_WHAT THIS TASK INVOLVES_: Every line that contains the word "method" should be copied from the records below.

------------------------------------------------------------

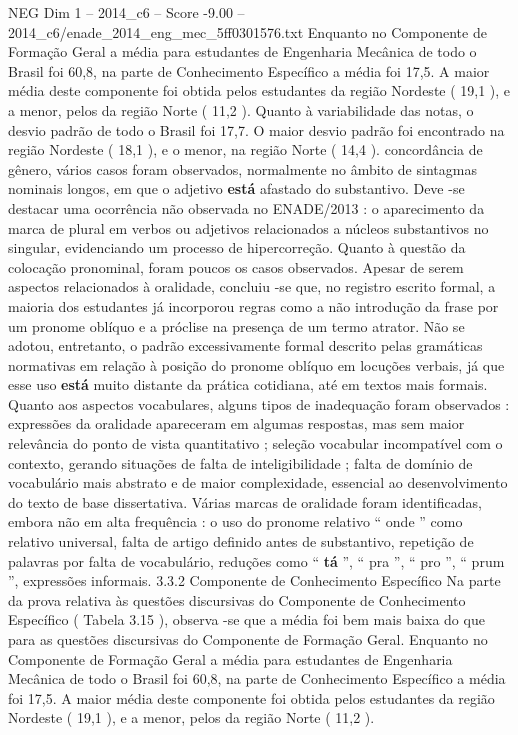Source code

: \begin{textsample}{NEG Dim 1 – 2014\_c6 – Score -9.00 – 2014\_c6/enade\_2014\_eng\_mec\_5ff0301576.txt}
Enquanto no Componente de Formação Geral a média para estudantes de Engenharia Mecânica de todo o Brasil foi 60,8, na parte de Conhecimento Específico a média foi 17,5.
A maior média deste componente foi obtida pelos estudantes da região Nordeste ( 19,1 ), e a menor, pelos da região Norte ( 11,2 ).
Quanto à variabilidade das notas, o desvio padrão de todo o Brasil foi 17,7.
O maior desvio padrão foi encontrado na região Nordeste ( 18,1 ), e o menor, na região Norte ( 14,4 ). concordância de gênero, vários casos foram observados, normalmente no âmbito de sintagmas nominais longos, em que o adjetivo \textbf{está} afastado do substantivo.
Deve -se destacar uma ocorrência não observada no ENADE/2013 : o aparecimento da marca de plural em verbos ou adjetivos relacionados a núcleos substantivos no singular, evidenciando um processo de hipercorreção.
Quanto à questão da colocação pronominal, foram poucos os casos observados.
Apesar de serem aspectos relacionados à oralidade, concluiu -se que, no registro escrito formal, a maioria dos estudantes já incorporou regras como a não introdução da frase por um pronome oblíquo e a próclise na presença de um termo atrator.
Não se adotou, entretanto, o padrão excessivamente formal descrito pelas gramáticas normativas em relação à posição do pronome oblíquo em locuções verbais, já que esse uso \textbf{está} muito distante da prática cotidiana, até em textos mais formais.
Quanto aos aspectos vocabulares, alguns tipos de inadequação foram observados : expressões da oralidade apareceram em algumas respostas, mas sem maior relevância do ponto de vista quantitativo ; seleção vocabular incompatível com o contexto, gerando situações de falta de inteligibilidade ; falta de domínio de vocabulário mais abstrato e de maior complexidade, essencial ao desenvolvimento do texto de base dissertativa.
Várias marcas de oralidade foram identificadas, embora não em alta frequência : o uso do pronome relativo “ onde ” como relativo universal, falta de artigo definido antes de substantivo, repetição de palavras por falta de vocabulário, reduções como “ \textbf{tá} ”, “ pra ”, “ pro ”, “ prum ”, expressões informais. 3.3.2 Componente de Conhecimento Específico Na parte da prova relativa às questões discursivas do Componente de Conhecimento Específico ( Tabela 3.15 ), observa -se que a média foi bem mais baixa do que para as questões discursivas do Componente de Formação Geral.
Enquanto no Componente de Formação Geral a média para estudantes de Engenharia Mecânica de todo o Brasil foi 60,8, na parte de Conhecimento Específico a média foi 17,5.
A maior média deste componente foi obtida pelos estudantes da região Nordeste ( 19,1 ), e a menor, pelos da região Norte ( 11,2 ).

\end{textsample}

------------------------------------------------------------

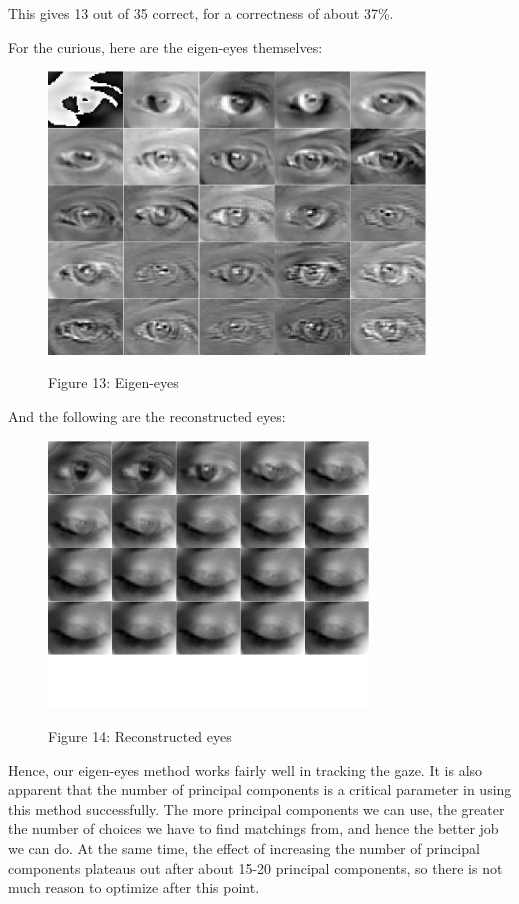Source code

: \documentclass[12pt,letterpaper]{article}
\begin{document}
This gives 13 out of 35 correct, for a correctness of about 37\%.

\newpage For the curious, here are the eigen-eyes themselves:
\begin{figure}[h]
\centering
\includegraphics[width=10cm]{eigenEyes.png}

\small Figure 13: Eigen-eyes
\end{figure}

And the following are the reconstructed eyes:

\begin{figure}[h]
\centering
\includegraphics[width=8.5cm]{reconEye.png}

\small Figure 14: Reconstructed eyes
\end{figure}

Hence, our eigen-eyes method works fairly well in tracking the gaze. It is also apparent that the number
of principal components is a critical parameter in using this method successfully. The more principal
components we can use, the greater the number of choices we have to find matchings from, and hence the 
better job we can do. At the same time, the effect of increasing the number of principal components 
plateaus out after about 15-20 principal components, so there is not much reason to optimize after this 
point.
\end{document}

------------------------------------------------------------

_EXPECTED OUTPUT_:
Hence, our eigen-eyes method works fairly well in tracking the gaze. It is also apparent that the number
of principal components is a critical parameter in using this method successfully. The more principal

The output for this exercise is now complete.